Just received my package from abroad and I am sold on The Attitude . I ordered last Sunday evening and the parcel arrived today! It took seven days, so all of you out there don't worry about the strike, the mail is getting out.

This was my first order with them and everything arrived just as I ordered.  Barney's Farm LSD, and Blue Cheese plus the 3 freebies.


----------



## SPEARCHUCKER (Aug 10, 2009)

Good to know. I didnt know if the strike was happening forsure or not.
And if it was, how it would effect things.

7 days. Seems like its faster with the strike than without.
Kinda reminds me of that Seinfield episode when Jerry delivered Newmans mail. And did to good of a job.


----------



## Trafic (Aug 10, 2009)

gatorman said:
			
		

> Also got edit, Not bad it will last me a while.

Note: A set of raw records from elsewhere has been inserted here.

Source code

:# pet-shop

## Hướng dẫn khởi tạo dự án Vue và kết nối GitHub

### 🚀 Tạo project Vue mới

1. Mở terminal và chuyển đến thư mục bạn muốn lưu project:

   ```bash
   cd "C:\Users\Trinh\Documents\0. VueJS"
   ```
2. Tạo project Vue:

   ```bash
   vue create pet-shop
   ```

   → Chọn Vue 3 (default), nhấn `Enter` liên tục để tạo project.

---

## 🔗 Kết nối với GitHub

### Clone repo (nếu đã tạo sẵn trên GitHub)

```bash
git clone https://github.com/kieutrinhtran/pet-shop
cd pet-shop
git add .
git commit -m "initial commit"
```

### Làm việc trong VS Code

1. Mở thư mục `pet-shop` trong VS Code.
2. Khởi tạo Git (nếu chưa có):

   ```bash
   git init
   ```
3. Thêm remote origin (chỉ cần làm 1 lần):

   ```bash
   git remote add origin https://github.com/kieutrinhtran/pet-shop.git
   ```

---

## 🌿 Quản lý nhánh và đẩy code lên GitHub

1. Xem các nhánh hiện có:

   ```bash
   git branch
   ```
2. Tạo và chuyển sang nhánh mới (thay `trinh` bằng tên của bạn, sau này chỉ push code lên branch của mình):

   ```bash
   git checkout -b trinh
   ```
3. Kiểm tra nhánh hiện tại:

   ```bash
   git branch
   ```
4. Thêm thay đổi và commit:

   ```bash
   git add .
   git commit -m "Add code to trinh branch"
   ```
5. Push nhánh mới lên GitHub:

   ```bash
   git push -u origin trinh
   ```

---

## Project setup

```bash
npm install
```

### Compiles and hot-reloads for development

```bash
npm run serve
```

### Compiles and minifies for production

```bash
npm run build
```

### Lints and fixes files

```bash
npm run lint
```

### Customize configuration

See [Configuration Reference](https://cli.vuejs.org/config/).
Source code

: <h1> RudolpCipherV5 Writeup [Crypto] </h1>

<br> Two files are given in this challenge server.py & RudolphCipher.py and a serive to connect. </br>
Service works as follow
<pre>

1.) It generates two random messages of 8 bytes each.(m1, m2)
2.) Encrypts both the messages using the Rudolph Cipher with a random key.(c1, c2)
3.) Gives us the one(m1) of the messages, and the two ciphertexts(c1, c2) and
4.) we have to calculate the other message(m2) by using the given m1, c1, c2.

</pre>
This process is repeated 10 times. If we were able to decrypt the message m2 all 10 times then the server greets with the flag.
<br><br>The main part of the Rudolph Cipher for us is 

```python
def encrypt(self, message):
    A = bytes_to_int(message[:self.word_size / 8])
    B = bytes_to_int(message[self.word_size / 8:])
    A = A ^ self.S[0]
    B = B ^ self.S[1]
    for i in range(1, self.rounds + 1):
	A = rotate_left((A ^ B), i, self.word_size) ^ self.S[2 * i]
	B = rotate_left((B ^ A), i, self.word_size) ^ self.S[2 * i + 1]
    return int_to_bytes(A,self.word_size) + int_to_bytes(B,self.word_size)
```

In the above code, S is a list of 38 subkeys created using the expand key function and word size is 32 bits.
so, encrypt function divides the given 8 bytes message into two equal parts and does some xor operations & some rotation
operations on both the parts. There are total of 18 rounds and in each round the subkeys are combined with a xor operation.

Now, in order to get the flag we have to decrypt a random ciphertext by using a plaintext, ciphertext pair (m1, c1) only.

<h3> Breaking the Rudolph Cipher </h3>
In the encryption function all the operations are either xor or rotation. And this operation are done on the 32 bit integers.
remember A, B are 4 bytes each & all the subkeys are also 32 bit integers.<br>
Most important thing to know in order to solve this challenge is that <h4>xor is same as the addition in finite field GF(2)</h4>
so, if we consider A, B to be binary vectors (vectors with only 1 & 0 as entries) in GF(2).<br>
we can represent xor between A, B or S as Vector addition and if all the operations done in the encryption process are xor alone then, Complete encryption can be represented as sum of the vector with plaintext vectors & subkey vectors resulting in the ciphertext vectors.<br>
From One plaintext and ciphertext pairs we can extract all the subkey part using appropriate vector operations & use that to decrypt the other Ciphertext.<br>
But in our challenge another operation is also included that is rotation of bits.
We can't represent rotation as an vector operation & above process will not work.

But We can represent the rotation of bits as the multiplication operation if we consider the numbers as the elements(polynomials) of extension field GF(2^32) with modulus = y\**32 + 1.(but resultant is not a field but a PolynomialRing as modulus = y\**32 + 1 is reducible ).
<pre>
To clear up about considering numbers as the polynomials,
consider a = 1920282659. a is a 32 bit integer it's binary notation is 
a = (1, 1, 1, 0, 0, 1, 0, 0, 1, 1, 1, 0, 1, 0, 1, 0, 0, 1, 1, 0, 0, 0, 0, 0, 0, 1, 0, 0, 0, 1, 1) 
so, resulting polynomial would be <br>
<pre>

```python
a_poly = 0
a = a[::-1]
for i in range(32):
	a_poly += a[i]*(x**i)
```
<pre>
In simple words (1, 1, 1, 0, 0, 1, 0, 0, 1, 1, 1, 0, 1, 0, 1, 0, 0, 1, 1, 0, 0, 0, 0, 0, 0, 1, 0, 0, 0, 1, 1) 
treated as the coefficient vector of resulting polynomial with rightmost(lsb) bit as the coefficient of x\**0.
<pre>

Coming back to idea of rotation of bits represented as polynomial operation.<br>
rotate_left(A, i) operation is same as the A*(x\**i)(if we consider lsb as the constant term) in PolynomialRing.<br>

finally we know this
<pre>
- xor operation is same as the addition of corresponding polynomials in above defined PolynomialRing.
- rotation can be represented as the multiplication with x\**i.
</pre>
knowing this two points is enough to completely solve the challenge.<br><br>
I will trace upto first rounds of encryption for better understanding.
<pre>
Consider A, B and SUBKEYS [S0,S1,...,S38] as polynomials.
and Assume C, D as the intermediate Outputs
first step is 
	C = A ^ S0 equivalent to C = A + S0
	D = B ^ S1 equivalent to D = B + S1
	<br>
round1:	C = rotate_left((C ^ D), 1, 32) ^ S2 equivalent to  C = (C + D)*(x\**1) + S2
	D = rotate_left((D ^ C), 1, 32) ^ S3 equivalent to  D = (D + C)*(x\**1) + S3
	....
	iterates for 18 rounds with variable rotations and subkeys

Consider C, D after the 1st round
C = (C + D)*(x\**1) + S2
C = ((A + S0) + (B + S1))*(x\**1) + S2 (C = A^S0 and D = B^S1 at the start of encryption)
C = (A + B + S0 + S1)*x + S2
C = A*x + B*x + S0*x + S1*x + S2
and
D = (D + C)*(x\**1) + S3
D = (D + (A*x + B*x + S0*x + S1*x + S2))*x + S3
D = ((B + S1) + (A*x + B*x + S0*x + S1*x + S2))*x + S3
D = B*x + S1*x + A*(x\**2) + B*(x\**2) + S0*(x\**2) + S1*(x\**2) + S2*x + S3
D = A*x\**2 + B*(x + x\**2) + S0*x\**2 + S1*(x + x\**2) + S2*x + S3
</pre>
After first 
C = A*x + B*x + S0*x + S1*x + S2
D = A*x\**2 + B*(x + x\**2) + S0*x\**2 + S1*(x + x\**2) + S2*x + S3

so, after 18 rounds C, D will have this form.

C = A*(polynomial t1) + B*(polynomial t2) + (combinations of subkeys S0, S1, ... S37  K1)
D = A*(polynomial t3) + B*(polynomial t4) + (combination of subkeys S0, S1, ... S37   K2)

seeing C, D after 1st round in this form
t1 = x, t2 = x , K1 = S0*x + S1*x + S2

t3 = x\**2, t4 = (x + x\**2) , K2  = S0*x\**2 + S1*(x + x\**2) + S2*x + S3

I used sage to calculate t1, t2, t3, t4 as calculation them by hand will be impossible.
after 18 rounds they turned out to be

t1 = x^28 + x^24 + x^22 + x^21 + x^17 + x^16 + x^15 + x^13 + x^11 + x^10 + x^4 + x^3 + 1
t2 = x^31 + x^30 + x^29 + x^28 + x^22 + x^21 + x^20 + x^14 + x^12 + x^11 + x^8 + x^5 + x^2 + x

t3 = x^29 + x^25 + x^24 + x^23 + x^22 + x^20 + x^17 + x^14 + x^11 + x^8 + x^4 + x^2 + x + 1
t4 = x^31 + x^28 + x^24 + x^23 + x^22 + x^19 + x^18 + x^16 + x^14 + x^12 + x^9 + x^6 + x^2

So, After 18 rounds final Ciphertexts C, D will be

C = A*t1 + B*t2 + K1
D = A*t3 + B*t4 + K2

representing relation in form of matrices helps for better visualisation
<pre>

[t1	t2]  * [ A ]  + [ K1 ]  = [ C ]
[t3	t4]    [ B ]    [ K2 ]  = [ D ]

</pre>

Shhhhhh.  Read the rules.  Don't talk about stealth methods here.


----------



## gatorman (Aug 11, 2009)

As far as the tracking my order states it is still in New York!! Well now thats over, now it's time for some gardening.


----------



## HippyInEngland (Aug 11, 2009)

Hello Gator 

It would be a good idea to go and edit your first post.

We dont want :cop: to gain any clues to look out for 

eace:


----------



## HippyInEngland (Aug 11, 2009)

Hey Hick.

Your on the ball today!


----------



## Hick (Aug 11, 2009)

:lama: ....


----------



## 4u2sm0ke (Aug 11, 2009)

HippyInEngland said:
			
		

> Hey Hick.
> 
> Your on the ball today!


 



:yeahthat:




*gatorman*....was there any money in the wallet:giggle:


----------



## gatorman (Aug 11, 2009)

I looked but it had nothing in it. I have very little leftover to put in it anyway.


----------



## Barbapopa (Aug 12, 2009)

Just got my Attitude order in today as well, 20 Mandala Satori seeds and 2 freebies.  It took about a week to arrive.  This is my 3rd order with them and I would order from them again.  I will be germinating the little ones real soon. 
Keep up the good work Attitude!


----------



## Raw Dog (Aug 13, 2009)

Hell Yeah Bro! Ordered some OG kush and StrawBerry Cough and got my seeds within 2wks no problemo!


----------